Combination Treatment Fights Mesothelioma “Synergistically”
Cancer researchers in Italy are working on a way to use the body’s own cancer-fighting tools to help boost the effectiveness of chemotherapy for mesothelioma.
They are concentrating their efforts on a protein called TNF-related apoptosis-inducing ligand, also known as TRAIL. TRAIL is a cytokine that is produced by most normal tissue cells but causes apoptosis (programmed cell death) in tumor cells. TRAIL is one of the ways the body helps keeps cancers like mesothelioma from gaining a foothold.
Recently, doctors at the University of Padua ran a test combining a form of TRAIL made from human cells with standard chemotherapy drugs to help fight malignant pleural mesothelioma. The lab-produced TRAIL, called dulanermin, was administered along with pemetrexed and carboplatin to mesothelioma cells in the lab and to live mice with human mesothelioma.
The researchers report a “significant increase of apoptosis” in mesothelioma cell lines treated with the chemotherapy/dulanermin combination. In fact, both in the lab and in the mice, these mesothelioma cells were more responsive to the combination of drugs (which the team labeled CPT) than they were to either chemotherapy or dulanermin alone.

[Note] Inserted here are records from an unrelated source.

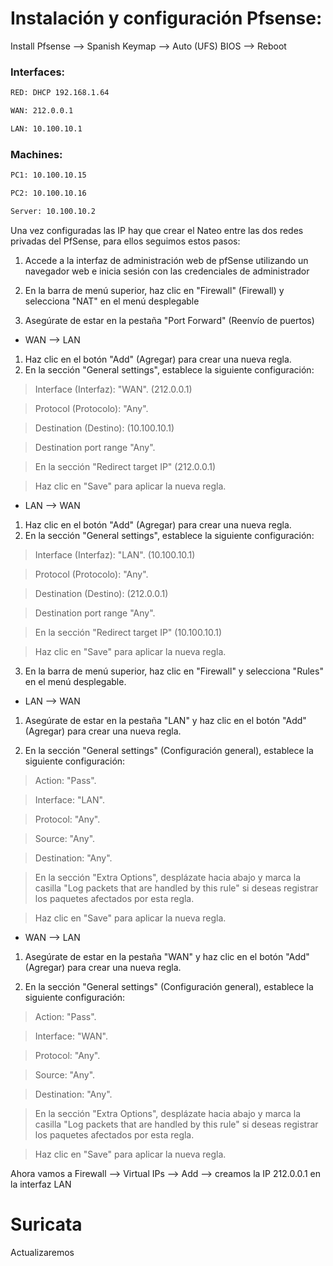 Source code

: # Instalación y configuración Pfsense:
Install Pfsense --> Spanish Keymap --> Auto (UFS) BIOS --> Reboot
### Interfaces:
```bash
RED: DHCP 192.168.1.64
```
```bash
WAN: 212.0.0.1
```
```bash
LAN: 10.100.10.1
```
### Machines: 
```bash
PC1: 10.100.10.15
```
```bash
PC2: 10.100.10.16
```
```bash
Server: 10.100.10.2
```
Una vez configuradas las IP hay que crear el Nateo entre las dos redes privadas del PfSense, para ellos seguimos estos pasos:

1. Accede a la interfaz de administración web de pfSense utilizando un navegador web e inicia sesión con las credenciales de administrador 

2. En la barra de menú superior, haz clic en "Firewall" (Firewall) y selecciona "NAT" en el menú desplegable 

3. Asegúrate de estar en la pestaña "Port Forward" (Reenvío de puertos)

- WAN --> LAN
1. Haz clic en el botón "Add" (Agregar) para crear una nueva regla.
2. En la sección "General settings", establece la siguiente configuración:

> Interface (Interfaz): "WAN". (212.0.0.1)

> Protocol (Protocolo): "Any".

> Destination (Destino): (10.100.10.1)

> Destination port range "Any".

> En la sección "Redirect target IP" (212.0.0.1)

> Haz clic en "Save" para aplicar la nueva regla.

- LAN --> WAN
1. Haz clic en el botón "Add" (Agregar) para crear una nueva regla.
2. En la sección "General settings", establece la siguiente configuración:

> Interface (Interfaz): "LAN". (10.100.10.1)

> Protocol (Protocolo): "Any".

> Destination (Destino): (212.0.0.1)

> Destination port range "Any".

> En la sección "Redirect target IP" (10.100.10.1)

> Haz clic en "Save" para aplicar la nueva regla.

3. En la barra de menú superior, haz clic en "Firewall" y selecciona "Rules" en el menú desplegable.

- LAN --> WAN

1. Asegúrate de estar en la pestaña "LAN" y haz clic en el botón "Add" (Agregar) para crear una nueva regla.

2. En la sección "General settings" (Configuración general), establece la siguiente configuración:

> Action: "Pass".

> Interface: "LAN".

> Protocol: "Any".

> Source: "Any".

> Destination: "Any".

> En la sección "Extra Options", desplázate hacia abajo y marca la casilla "Log packets that are handled by this rule" si deseas registrar los paquetes afectados por esta regla.

> Haz clic en "Save" para aplicar la nueva regla.

- WAN --> LAN

1. Asegúrate de estar en la pestaña "WAN" y haz clic en el botón "Add" (Agregar) para crear una nueva regla.

2. En la sección "General settings" (Configuración general), establece la siguiente configuración:

> Action: "Pass".

> Interface: "WAN".

> Protocol: "Any".

> Source: "Any".

> Destination: "Any".

> En la sección "Extra Options", desplázate hacia abajo y marca la casilla "Log packets that are handled by this rule" si deseas registrar los paquetes afectados por esta regla.

> Haz clic en "Save" para aplicar la nueva regla.

Ahora vamos a Firewall --> Virtual IPs --> Add --> creamos la IP 212.0.0.1 en la interfaz LAN

# Suricata
Actualizaremos







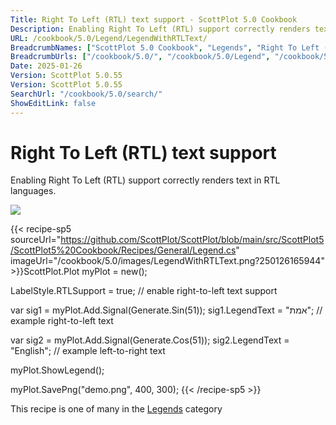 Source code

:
 ```yaml
---
Title: Right To Left (RTL) text support - ScottPlot 5.0 Cookbook
Description: Enabling Right To Left (RTL) support correctly renders text in RTL languages.
URL: /cookbook/5.0/Legend/LegendWithRTLText/
BreadcrumbNames: ["ScottPlot 5.0 Cookbook", "Legends", "Right To Left (RTL) text support"]
BreadcrumbUrls: ["/cookbook/5.0/", "/cookbook/5.0/Legend", "/cookbook/5.0/Legend/LegendWithRTLText"]
Date: 2025-01-26
Version: ScottPlot 5.0.55
Version: ScottPlot 5.0.55
SearchUrl: "/cookbook/5.0/search/"
ShowEditLink: false
---
```



<div class='d-flex align-items-center mt-5'>
<h1 class='me-2 text-dark my-0 border-0'>Right To Left (RTL) text support</h1>
</div>

Enabling Right To Left (RTL) support correctly renders text in RTL languages.

[![](/cookbook/5.0/images/LegendWithRTLText.png?250126165944)](/cookbook/5.0/images/LegendWithRTLText.png?250126165944)

{{< recipe-sp5 sourceUrl="https://github.com/ScottPlot/ScottPlot/blob/main/src/ScottPlot5/ScottPlot5%20Cookbook/Recipes/General/Legend.cs" imageUrl="/cookbook/5.0/images/LegendWithRTLText.png?250126165944" >}}ScottPlot.Plot myPlot = new();

LabelStyle.RTLSupport = true; // enable right-to-left text support

var sig1 = myPlot.Add.Signal(Generate.Sin(51));
sig1.LegendText = "אמת"; // example right-to-left text

var sig2 = myPlot.Add.Signal(Generate.Cos(51));
sig2.LegendText = "English"; // example left-to-right text

myPlot.ShowLegend();

myPlot.SavePng("demo.png", 400, 300);
{{< /recipe-sp5 >}}

<div class='my-5 text-center'>This recipe is one of many in the <a href='/cookbook/5.0/Legend'>Legends</a> category</div>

The doctors believe that dulanermin may help block the growth of mesothelioma cell lines by activating certain genes whose job it is to keep cancer at bay. For example, cancer has been shown to proliferate when the tumor-suppressing p53 gene is mutated or inactive. Chemotherapy appears to work synergistically with dulanermin to make cells more sensitive to its apoptotic effects.
“In vitro results suggest that chemotherapy sensitizes malignant pleural mesothelioma to TRAIL-dependent apoptosis through p53 activation and subsequent upregulation of DRs [TRAIL receptors],” writes Giulia Pasello, MD, a medical oncologist and lead author of the study. With more TRAIL receptors, mesothelioma cells are more likely to enter apoptosis.
If additional studies of CPT in animals produce similar results, the next stage would be to test the safety and efficacy of the treatment in human mesothelioma patients.
Source: Pasello, G et al, “Synergistic Antitumor Activity of Recombinant Human Apo2L/Tumor Necrosis Factor-Related Apoptosis-Inducing Ligand (TRAIL) in Combination with Carboplatin and Pemetrexed in Malignant Pleural Mesothelioma.